Un pauvre qui n'a pas le sou va se restreindre en achetant des nouilles, et parfois de la viande, à 5,5 % tandis que le bobo pourra aller se gaver de culture à 2,10 %. Normal, la nourriture de l'esprit est primordiale.
Le législateur a bien compris où se trouvait la justice : un chanteur, par exemple, paiera 2,10 % de TVA pourvu qu'il change souvent la mise en scène. Vous pensez que cela lui laissera davantage de recettes imposées au titre d'impots sur le revenu ? Oui, sauf s'il est domicilié à l'étranger.
Dans ce cas, l'Etat y perdra sur tous les tableaux.
Mais ne vous avisez pas de pirater ses oeuvres. Les associations de défense des auteurs sont sans pitié.
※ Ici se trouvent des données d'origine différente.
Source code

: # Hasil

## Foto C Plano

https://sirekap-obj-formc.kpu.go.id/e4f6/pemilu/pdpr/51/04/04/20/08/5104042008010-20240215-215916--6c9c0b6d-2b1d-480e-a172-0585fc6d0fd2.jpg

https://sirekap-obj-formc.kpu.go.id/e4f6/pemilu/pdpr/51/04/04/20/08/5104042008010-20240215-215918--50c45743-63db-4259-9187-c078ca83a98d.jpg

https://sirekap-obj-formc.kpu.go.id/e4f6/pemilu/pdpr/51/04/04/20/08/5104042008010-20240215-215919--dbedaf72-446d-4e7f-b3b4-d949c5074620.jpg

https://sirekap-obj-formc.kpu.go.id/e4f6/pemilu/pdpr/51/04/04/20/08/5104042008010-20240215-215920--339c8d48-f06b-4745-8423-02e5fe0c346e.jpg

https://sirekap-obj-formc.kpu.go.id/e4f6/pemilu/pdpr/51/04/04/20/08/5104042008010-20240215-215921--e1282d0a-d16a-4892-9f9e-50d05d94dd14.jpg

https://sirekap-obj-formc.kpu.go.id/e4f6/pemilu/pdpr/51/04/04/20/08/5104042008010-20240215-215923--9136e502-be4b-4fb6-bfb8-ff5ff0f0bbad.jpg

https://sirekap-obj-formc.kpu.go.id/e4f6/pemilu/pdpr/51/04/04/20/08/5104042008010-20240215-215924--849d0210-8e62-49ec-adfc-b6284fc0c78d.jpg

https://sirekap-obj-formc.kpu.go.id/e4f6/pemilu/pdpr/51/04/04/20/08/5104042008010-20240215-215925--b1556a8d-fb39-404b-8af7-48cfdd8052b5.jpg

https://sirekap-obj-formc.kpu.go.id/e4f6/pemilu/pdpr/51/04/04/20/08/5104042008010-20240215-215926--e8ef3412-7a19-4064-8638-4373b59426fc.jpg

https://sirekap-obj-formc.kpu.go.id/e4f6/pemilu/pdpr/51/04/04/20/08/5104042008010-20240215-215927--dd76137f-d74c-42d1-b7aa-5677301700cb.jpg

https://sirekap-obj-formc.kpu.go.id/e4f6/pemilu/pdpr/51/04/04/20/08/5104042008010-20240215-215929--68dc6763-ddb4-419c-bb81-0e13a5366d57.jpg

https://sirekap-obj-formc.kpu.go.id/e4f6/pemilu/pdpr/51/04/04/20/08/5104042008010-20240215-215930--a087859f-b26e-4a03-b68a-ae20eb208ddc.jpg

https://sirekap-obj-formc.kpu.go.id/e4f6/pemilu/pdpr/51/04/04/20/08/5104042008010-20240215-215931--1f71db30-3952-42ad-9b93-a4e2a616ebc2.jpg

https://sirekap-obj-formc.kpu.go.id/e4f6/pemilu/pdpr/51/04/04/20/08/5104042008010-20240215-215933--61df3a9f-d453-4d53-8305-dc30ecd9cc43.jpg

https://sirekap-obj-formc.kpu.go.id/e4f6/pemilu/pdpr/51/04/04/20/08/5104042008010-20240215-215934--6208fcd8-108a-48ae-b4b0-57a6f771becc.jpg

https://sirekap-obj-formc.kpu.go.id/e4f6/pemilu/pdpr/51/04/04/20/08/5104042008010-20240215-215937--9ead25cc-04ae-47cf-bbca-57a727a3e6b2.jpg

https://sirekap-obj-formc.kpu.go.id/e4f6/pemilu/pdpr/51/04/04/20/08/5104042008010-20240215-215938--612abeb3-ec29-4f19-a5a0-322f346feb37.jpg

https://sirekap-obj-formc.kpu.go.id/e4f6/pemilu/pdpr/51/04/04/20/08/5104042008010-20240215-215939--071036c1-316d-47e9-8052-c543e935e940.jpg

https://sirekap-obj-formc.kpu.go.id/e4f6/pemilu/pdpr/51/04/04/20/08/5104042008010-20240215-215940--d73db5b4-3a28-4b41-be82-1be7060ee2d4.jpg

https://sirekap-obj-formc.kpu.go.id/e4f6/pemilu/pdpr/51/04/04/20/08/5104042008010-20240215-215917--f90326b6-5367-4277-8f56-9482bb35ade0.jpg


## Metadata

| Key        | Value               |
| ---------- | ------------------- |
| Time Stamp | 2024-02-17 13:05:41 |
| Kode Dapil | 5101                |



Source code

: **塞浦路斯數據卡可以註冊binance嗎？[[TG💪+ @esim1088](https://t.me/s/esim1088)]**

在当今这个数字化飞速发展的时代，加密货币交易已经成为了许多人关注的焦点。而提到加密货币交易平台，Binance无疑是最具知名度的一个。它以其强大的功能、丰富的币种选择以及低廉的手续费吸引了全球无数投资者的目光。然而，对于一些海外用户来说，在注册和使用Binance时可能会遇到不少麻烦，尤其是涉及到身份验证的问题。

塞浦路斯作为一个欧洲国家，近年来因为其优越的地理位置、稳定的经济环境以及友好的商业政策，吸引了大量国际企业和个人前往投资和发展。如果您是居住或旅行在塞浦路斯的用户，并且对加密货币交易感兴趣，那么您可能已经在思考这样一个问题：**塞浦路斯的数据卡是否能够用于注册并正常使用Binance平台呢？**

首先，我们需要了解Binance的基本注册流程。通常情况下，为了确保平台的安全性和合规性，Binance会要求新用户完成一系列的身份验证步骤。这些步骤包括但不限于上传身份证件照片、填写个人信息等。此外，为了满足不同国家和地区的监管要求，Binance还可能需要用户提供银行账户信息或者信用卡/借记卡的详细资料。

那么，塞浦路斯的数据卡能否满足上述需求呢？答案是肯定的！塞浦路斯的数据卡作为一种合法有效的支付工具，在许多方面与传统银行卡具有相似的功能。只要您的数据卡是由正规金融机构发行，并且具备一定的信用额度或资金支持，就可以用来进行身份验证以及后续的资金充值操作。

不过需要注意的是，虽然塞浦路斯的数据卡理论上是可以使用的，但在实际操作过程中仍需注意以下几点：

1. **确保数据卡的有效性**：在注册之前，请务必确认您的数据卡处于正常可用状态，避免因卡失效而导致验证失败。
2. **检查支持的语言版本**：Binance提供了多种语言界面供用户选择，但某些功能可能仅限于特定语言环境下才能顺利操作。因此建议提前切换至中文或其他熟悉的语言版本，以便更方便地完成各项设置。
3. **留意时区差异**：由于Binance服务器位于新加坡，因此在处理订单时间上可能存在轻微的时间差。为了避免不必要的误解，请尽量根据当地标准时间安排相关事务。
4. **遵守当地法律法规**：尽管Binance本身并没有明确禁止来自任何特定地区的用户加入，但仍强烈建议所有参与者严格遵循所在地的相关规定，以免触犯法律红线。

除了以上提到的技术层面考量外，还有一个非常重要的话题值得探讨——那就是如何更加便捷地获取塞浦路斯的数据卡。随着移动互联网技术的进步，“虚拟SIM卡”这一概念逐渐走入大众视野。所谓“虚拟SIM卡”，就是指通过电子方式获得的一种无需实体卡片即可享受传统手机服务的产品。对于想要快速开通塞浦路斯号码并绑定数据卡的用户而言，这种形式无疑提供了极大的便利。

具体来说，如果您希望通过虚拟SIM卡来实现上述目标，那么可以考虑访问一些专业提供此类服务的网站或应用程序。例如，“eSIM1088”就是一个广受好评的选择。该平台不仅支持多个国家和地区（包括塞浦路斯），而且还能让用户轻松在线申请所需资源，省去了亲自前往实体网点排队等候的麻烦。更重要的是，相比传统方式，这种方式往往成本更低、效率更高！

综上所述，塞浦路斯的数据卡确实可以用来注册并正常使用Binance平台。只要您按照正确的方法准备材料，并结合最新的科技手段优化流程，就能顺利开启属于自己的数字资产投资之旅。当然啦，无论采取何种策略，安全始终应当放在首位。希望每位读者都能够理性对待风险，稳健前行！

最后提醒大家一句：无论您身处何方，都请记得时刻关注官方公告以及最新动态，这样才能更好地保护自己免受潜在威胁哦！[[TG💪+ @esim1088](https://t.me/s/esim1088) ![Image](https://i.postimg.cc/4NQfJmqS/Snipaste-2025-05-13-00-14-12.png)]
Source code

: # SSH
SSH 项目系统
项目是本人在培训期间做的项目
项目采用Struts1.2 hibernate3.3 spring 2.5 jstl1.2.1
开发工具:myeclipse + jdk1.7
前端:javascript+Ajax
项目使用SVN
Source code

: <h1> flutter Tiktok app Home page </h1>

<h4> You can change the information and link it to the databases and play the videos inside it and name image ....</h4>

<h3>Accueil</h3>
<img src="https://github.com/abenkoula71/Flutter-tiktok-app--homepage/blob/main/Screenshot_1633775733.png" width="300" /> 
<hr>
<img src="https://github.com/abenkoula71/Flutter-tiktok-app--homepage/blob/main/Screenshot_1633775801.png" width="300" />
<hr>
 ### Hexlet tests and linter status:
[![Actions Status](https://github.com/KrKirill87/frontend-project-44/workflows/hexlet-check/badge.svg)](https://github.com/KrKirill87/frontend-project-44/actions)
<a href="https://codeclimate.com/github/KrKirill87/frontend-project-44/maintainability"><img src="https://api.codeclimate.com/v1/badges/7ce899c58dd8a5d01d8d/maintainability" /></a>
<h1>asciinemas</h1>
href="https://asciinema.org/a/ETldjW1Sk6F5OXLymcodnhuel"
- et aux publications de presse inscrites à la Commission paritaire des publications et agences de presse
Des petits malins en profitent pour vendre des objets divers (CD, DVD, statuettes, etc.) avec des revues qui ne sont qu'un prétexte pour obtenir le taux de 2,10 % au lieu de 20 %.
Mais en quoi la presse peut-elle être plus indispensable que la nourriture ?
Je me rappelle avoir visité jadis des pays totalitaires qui vivaient dans la pénurie alimentaire mais leurs habitants étaient pourvus en téléviseurs.
Comme je m'en étonnais, on me répondit que c'était normal, c'était un outil de propagande.
Presse et télévision, un outil de propagande ?
Chez nous, tout le monde sait bien que c'est faux.
Si c'était le cas, nous vivrions dans un univers de politique spectacle et nous serions saturés par des non événements comme "adieu ma concubine" ou la "vengeance d'une blonde", et nous n'entendrions pas ou peu parler de l'essentiel.
Voilà brièvement comment une idée juste se concrétise en injustice et en boulet.